• _WORK INSTRUCTIONS_
Report back the lines in this listing that carry the string "GLOBL".

━━━━━ PROVIDED DATA

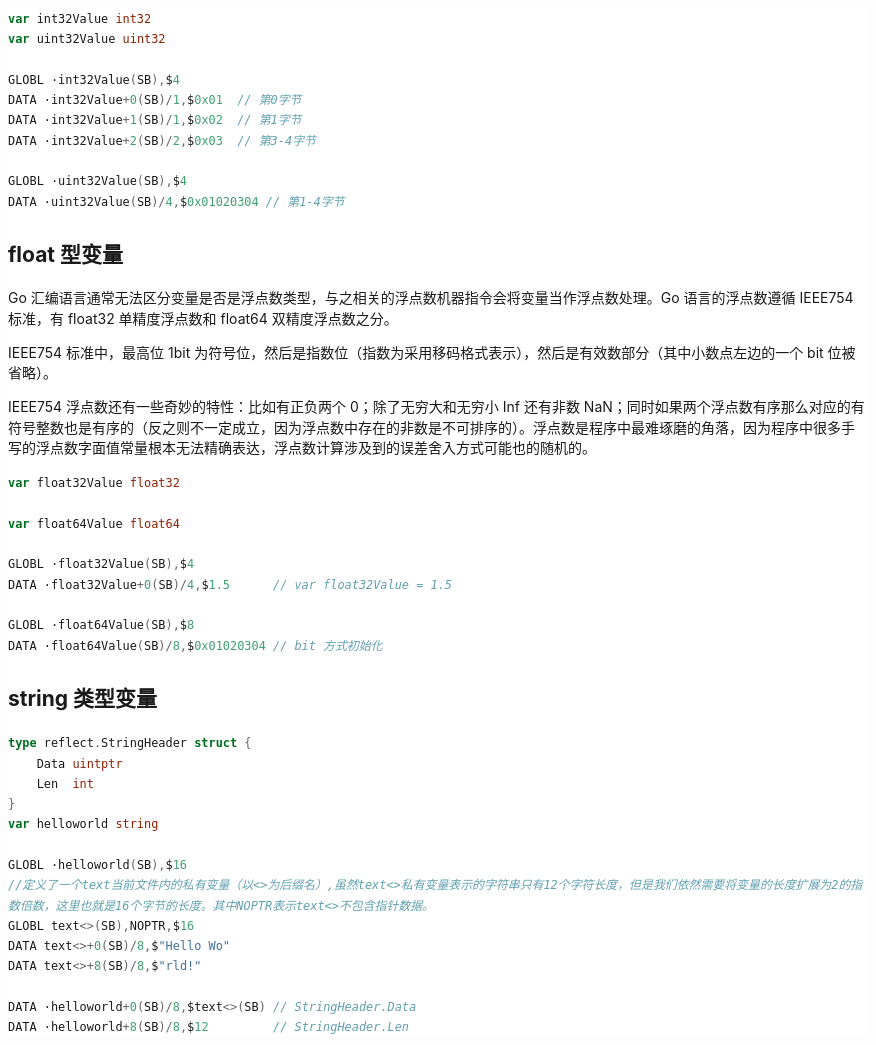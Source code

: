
 ```go
var int32Value int32
var uint32Value uint32

GLOBL ·int32Value(SB),$4
DATA ·int32Value+0(SB)/1,$0x01  // 第0字节
DATA ·int32Value+1(SB)/1,$0x02  // 第1字节
DATA ·int32Value+2(SB)/2,$0x03  // 第3-4字节

GLOBL ·uint32Value(SB),$4
DATA ·uint32Value(SB)/4,$0x01020304 // 第1-4字节
```

## float 型变量

Go 汇编语言通常无法区分变量是否是浮点数类型，与之相关的浮点数机器指令会将变量当作浮点数处理。Go 语言的浮点数遵循 IEEE754 标准，有 float32 单精度浮点数和 float64 双精度浮点数之分。

IEEE754 标准中，最高位 1bit 为符号位，然后是指数位（指数为采用移码格式表示），然后是有效数部分（其中小数点左边的一个 bit 位被省略）。

IEEE754 浮点数还有一些奇妙的特性：比如有正负两个 0；除了无穷大和无穷小 Inf 还有非数 NaN；同时如果两个浮点数有序那么对应的有符号整数也是有序的（反之则不一定成立，因为浮点数中存在的非数是不可排序的）。浮点数是程序中最难琢磨的角落，因为程序中很多手写的浮点数字面值常量根本无法精确表达，浮点数计算涉及到的误差舍入方式可能也的随机的。

```go
var float32Value float32

var float64Value float64

GLOBL ·float32Value(SB),$4
DATA ·float32Value+0(SB)/4,$1.5      // var float32Value = 1.5

GLOBL ·float64Value(SB),$8
DATA ·float64Value(SB)/8,$0x01020304 // bit 方式初始化
```

## string 类型变量

```go
type reflect.StringHeader struct {
    Data uintptr
    Len  int
}
var helloworld string

GLOBL ·helloworld(SB),$16
//定义了一个text当前文件内的私有变量（以<>为后缀名）,虽然text<>私有变量表示的字符串只有12个字符长度，但是我们依然需要将变量的长度扩展为2的指数倍数，这里也就是16个字节的长度。其中NOPTR表示text<>不包含指针数据。
GLOBL text<>(SB),NOPTR,$16
DATA text<>+0(SB)/8,$"Hello Wo"
DATA text<>+8(SB)/8,$"rld!"

DATA ·helloworld+0(SB)/8,$text<>(SB) // StringHeader.Data
DATA ·helloworld+8(SB)/8,$12         // StringHeader.Len
```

━━━━━━━━━━

• _EXERCISE OUTPUT_
GLOBL ·int32Value(SB),$4
GLOBL ·uint32Value(SB),$4
GLOBL ·float32Value(SB),$4
GLOBL ·float64Value(SB),$8
GLOBL ·helloworld(SB),$16
GLOBL text<>(SB),NOPTR,$16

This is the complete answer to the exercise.